Boris Smus

interaction engineering

Good Omens by Pratchett and Gaiman

I picked this one up on Sr. B's recommendation and enjoyed it in multi-voice audiobook form. Overall, a fun listen. Very (in-)effable(?). Lots of jokes and satirical observations reminiscent of Doug Adams' Hitchhiker's Guide to the Galaxy and I think way more Pratchett than Gaiman.

I couldn't help but wonder which of the two authors identified and wrote more of the demon Crowley and the angel Aziraphale. Their hilarious love-hate dynamic reminded me of the starkly different and far more self-serious duo depicted in This is How You Lose the Time War.

On that more serious note, Good Omens explores the possibility of Angels, Demons, and God having a free will. As the end of the world nears it becomes clear that the great conflict of this book is not between good and evil. Both sides act wrongly, and dream only of a war of total annihilation in which one of them wins and the other loses. A zero-sum game. In a real sense, the Biblical "good" is also evil.
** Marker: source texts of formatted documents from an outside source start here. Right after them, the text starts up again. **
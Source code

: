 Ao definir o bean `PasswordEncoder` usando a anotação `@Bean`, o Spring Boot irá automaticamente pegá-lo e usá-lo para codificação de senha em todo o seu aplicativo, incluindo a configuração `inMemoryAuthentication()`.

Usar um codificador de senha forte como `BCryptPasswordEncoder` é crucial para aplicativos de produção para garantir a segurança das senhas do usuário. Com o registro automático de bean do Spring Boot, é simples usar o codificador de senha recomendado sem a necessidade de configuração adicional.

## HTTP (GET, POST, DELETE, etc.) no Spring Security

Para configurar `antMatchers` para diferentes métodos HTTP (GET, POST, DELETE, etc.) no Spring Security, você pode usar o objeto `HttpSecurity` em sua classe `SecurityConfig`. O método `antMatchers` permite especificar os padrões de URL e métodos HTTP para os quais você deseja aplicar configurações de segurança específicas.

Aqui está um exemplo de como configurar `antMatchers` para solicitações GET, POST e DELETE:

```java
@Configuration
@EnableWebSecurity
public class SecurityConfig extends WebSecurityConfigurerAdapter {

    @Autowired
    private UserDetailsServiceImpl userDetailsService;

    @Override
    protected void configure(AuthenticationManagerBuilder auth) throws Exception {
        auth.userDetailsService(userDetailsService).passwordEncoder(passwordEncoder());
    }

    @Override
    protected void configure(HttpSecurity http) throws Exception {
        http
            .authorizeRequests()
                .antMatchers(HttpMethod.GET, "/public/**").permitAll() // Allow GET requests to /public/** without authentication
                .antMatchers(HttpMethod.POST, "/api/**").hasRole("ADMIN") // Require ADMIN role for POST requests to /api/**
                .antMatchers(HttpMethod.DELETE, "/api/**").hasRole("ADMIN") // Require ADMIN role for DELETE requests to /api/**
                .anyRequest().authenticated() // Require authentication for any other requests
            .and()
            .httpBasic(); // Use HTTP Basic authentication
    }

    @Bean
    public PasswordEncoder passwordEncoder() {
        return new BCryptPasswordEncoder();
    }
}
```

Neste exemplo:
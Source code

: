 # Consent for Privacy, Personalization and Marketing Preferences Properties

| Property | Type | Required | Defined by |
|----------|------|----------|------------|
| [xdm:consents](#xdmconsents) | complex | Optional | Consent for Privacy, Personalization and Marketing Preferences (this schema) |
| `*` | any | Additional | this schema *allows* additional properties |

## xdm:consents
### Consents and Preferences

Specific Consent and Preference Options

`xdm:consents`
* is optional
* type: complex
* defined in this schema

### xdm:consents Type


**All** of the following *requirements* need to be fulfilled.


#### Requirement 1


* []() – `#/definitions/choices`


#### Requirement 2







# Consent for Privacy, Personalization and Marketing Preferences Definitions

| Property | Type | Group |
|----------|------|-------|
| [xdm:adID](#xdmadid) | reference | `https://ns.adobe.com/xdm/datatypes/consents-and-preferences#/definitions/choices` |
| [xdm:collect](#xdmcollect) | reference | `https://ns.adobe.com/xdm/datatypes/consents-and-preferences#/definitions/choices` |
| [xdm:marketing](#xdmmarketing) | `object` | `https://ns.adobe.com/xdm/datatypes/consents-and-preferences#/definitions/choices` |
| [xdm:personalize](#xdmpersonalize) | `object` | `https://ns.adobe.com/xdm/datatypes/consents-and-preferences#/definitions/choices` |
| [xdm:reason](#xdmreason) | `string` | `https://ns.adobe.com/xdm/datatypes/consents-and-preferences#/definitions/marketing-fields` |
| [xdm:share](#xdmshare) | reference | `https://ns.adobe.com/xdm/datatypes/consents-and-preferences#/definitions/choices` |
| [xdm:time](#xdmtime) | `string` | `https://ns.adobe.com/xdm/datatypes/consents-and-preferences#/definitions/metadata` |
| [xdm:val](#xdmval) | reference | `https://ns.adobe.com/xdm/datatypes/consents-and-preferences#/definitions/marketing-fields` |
Instead, the real struggle is between forces that want the world to end, and those that, despite all imperfections, would prefer it to continue. Framed this way, I am reminded a lot of Carse (see Finite and Infinite Games by James Carse). And when the world of course doesn't end, my stance against millenarianism is only strengthened (see Millenarianism is always wrong).

Little notes:

  • Adam Young is well named
  • "Piss artist" is a great expression
  • I knew all the "ineffable" jokes seemed familiar, and I must have recalled Dirk Gently, to whom I leave the last word:

Let us think the unthinkable, let us do the undoable, let us prepare to grapple with the ineffable itself, and see if we may not eff it after all.